Quel est le lien entre théâtre et philosophie qui se déploie dans la pièce ? En développant la raison vitale, elle montre de quelle manière, dans l’écriture théâtrale, elle cherche à dire la vie. C’est dans le théâtre qu’elle accouche de ce concept de raison poétique. Dans ce texte hétérogène, constitué d’un premier prologue puis de douze fragments, Zambrano revient à un temps prélogique, pré-socratique où philosophie, théâtre et poésie batifolent sans en rougir. Le sens de cette coexistence hétérogène témoigne du désir zambranien d’orchestration polyphonique.

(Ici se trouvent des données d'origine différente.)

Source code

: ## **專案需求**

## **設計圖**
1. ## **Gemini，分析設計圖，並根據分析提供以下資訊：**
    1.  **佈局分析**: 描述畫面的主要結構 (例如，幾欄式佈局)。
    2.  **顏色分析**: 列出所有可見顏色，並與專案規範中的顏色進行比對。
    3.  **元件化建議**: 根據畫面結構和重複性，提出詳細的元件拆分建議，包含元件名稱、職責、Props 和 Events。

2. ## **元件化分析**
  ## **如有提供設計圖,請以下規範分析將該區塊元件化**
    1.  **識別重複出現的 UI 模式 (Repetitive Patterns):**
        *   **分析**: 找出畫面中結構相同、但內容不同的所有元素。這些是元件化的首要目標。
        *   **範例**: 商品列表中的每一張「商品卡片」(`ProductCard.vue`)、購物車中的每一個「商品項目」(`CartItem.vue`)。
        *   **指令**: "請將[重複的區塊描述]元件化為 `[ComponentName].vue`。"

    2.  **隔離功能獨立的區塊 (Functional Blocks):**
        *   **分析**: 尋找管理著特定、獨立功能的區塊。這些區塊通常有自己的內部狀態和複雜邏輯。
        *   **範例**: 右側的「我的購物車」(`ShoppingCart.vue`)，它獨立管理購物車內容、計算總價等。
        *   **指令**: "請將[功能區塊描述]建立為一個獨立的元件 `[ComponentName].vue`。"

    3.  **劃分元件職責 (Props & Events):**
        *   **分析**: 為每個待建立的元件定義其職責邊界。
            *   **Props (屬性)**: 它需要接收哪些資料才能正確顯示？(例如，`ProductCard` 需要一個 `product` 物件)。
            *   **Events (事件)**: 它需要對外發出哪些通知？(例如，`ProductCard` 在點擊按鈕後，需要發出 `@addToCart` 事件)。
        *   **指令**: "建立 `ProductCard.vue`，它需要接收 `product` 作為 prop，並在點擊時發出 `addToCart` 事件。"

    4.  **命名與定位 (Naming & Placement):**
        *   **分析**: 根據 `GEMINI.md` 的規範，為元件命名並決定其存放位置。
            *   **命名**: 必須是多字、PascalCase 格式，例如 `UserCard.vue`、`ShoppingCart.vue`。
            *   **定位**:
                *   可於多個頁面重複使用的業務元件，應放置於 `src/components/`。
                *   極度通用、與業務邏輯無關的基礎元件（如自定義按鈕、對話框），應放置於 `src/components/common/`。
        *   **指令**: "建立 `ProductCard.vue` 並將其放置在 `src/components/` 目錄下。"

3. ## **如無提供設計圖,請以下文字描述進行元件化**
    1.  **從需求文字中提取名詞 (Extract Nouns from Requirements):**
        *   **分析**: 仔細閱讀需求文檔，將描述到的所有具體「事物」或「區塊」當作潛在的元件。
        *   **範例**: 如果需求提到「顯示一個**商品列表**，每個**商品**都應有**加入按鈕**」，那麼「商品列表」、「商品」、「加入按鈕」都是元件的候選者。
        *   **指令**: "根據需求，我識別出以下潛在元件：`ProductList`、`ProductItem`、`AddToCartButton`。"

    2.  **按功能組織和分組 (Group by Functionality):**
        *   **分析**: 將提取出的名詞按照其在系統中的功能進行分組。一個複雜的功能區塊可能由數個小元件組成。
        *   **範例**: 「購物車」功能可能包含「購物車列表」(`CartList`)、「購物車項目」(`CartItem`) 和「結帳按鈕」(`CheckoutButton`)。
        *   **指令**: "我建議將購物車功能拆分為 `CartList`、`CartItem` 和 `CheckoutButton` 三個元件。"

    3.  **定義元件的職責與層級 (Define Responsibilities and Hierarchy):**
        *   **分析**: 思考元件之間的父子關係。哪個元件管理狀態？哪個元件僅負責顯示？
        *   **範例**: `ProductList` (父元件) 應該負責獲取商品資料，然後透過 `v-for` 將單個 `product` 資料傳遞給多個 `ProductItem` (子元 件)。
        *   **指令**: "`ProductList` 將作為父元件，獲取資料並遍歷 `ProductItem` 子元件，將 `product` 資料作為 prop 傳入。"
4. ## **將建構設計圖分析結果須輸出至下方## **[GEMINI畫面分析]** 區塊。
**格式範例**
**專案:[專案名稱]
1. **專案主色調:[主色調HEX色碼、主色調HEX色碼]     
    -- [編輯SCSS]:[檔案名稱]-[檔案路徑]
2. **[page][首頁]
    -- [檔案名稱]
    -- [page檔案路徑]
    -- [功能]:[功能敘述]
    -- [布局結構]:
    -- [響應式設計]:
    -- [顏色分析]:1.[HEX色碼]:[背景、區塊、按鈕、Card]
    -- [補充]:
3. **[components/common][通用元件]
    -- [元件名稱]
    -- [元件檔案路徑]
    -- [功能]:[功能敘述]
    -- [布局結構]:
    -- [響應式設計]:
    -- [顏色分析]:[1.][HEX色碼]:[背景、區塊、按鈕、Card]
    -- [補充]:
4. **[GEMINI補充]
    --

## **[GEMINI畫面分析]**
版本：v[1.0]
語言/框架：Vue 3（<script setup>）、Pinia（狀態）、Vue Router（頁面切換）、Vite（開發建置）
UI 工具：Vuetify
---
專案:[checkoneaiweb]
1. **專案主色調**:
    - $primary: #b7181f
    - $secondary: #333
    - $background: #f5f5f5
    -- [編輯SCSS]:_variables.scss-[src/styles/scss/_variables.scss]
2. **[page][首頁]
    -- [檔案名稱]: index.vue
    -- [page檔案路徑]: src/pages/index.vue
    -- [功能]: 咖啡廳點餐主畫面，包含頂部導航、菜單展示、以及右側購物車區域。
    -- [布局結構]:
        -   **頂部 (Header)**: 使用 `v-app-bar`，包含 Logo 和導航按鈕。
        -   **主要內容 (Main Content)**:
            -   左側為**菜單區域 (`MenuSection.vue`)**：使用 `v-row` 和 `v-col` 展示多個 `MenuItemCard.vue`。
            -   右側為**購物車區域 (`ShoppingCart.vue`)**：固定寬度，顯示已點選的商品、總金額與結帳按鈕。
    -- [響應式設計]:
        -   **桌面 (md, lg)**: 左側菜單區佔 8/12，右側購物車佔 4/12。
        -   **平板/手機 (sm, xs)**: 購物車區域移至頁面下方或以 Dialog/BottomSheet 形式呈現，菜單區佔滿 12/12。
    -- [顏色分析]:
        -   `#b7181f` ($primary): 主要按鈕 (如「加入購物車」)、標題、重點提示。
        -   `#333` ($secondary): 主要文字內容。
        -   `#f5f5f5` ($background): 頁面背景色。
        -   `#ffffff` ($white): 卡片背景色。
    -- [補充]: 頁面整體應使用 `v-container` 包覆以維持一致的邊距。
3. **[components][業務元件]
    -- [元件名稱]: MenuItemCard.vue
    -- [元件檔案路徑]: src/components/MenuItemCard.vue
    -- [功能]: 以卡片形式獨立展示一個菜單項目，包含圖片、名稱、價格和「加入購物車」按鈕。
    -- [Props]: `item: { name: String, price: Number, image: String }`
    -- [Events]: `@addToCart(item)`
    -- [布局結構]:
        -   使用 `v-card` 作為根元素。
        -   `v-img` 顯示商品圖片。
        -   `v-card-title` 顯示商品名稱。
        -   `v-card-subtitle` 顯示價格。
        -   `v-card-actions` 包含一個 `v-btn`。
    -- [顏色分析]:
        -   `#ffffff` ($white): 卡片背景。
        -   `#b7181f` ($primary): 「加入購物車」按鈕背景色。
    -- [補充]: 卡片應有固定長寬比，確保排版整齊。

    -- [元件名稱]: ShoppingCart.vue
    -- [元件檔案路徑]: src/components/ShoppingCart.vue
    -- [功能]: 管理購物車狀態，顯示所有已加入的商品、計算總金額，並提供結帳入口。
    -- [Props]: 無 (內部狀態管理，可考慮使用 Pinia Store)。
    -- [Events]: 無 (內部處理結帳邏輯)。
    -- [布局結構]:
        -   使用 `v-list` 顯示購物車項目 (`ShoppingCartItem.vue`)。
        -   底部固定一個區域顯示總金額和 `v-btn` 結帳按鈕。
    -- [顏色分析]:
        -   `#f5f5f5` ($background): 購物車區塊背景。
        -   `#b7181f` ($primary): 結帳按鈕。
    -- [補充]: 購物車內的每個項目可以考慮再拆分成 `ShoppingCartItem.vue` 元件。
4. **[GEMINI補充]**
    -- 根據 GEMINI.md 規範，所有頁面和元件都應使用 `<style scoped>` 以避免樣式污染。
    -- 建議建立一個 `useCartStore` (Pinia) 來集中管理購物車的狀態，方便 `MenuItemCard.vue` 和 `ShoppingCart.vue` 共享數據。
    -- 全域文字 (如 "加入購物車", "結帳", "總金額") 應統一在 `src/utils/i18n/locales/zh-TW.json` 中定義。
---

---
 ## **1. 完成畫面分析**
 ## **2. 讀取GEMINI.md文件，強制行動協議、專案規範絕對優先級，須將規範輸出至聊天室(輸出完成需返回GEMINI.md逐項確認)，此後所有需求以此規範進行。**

Elle se montre accouchant non pas discursivement mais physiquement de la raison poétique. La raison poétique est vue comme ce qui brise l’espace du prologue, espace discursif et ce qui accède à l’espace théâtral vivant. Dans cet espace, la raison poétique existe, en s’encharnant dans le corps d’une femme, Antigone. Cette raison poétique devient expérience vitale. Dès le premier tableau, on la voit s’incarner, elle respire : cette raison explose, se met à à prendre souffle, à crier, pleurer, chanter, s’épuiser à travers Antigone, se démarquant de la raison orteguienne qui n’est pas humaine, qui n’est jamais montrée existante. La Tumba… est un texte où s’incarne le concept.

En donnant la parole à une femme, Antigone, qui meurt dans la pièce de Sophocle, Zambrano utilise l’espace existentiel pour s’opposer au résignationnisme sophocléen qui écrit une tragédie dans laquelle il fait mourir celle qui est appelée à mourir. Le théâtre de Maria Zambrano, dans son ouverture vers la vie, se dégage du mortifère, matérialisant les philosophèmes en les encharnant.

Les douze fragments lui permettent aussi de marquer sa position anti-intellectualiste, anti-abstractionniste, marquant sa volonté de débarrasser la métaphysique de son préfice méta- et de lui faire gagner les rives de la physique. Elle montre que la raison poétique s’enracine dans la terre et passe comme un souffle dans une poitrine embrasée. Le théâtre permet au Logos de ne se restreindre à l’abstraction, mais de s’incarner dans une parole, dans une musique. Zambrano entend retourner au temps pré-logique, d’avant la séparation des arts.

La Tumba de Antigona est un manifeste de la philosophie vivante et encharnée, à tel point qu’elle fait vibrer des accents expressionnistes parfois flamenco. Les évocations de la beauté relatives à la laideur, aux entrailles, au flétri rappelle le duende, dont parle Lorca dans son essai Juego y teoría del duende de 1933. Tous ces termes désignent une incarnation qui n’est pas triomphale, mais humble, imparfaite. Cette Antigone de Zambrano n’est ni jeune, ni une déesse : elle a la voix d’une vieille chanteuse de flamenco qui chante sans souffle, sans voix, sans nuance, mais avec duende. Zambrano est la raison poétique précisément lorsqu’elle souffle, lorsqu’elle hurle contre Franco. Elle incarne alors la raison poétique.